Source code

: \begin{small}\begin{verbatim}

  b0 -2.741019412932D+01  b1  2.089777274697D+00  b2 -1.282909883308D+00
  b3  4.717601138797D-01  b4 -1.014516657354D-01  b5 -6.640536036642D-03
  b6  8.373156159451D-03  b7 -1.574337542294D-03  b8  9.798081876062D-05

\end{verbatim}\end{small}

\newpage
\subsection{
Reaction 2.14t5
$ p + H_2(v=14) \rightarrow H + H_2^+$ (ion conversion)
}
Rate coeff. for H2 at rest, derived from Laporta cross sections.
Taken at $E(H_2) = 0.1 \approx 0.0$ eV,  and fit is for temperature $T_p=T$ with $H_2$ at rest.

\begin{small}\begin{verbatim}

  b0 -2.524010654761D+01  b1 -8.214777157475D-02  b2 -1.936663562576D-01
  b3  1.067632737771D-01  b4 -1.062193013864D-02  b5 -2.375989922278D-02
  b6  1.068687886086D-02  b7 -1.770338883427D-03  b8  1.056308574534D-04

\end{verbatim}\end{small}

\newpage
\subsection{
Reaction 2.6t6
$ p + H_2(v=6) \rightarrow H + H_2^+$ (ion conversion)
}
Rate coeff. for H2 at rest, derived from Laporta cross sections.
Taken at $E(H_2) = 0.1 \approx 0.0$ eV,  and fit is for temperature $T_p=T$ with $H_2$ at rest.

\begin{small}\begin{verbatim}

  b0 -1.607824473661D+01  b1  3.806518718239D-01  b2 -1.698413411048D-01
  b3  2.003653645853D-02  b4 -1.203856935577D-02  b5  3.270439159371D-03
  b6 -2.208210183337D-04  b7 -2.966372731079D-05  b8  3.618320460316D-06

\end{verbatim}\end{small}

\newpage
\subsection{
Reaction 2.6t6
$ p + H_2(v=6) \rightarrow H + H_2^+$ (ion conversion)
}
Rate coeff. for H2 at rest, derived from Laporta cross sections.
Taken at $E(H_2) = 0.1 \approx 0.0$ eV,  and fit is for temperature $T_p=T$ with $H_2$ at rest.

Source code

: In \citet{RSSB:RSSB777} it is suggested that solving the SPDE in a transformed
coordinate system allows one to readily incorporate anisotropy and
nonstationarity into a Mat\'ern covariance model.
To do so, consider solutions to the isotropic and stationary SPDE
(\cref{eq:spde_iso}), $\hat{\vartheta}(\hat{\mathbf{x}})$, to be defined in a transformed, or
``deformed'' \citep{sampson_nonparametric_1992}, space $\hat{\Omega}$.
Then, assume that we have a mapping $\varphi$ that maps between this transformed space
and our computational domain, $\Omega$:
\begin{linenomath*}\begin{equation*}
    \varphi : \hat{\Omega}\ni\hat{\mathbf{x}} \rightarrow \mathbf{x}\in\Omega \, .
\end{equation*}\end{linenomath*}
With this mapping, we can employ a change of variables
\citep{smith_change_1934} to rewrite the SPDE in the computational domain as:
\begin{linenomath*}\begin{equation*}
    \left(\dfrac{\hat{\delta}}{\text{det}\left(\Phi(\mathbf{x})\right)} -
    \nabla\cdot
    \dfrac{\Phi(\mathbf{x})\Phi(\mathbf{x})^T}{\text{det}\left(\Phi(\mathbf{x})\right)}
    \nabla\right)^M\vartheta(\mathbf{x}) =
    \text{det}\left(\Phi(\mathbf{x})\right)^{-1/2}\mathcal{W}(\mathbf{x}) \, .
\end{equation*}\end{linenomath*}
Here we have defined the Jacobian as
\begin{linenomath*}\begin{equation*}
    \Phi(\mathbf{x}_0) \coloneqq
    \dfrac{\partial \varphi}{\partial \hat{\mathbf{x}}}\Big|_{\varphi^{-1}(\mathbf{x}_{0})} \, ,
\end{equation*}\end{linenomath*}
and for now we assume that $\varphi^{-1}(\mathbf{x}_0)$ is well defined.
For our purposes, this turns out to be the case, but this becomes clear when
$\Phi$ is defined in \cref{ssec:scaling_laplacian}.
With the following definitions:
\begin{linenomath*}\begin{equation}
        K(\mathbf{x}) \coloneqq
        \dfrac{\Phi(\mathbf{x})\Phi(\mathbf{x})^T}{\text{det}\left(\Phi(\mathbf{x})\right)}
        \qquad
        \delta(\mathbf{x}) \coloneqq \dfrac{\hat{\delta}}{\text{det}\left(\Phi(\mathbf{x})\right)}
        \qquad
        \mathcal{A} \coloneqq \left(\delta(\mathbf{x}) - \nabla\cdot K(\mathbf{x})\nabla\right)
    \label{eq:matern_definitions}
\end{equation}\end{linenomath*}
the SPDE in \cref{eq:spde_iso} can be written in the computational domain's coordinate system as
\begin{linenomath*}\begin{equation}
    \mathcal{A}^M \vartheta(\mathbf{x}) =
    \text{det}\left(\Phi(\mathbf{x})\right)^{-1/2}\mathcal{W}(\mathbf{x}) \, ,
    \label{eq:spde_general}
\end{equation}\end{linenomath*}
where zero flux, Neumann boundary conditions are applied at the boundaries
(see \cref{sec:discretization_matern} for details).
===============
Work order: Going through the entries above, show each line that contains "citep".

Answer box:
``deformed'' \citep{sampson_nonparametric_1992}, space $\hat{\Omega}$.
\citep{smith_change_1934} to rewrite the SPDE in the computational domain as:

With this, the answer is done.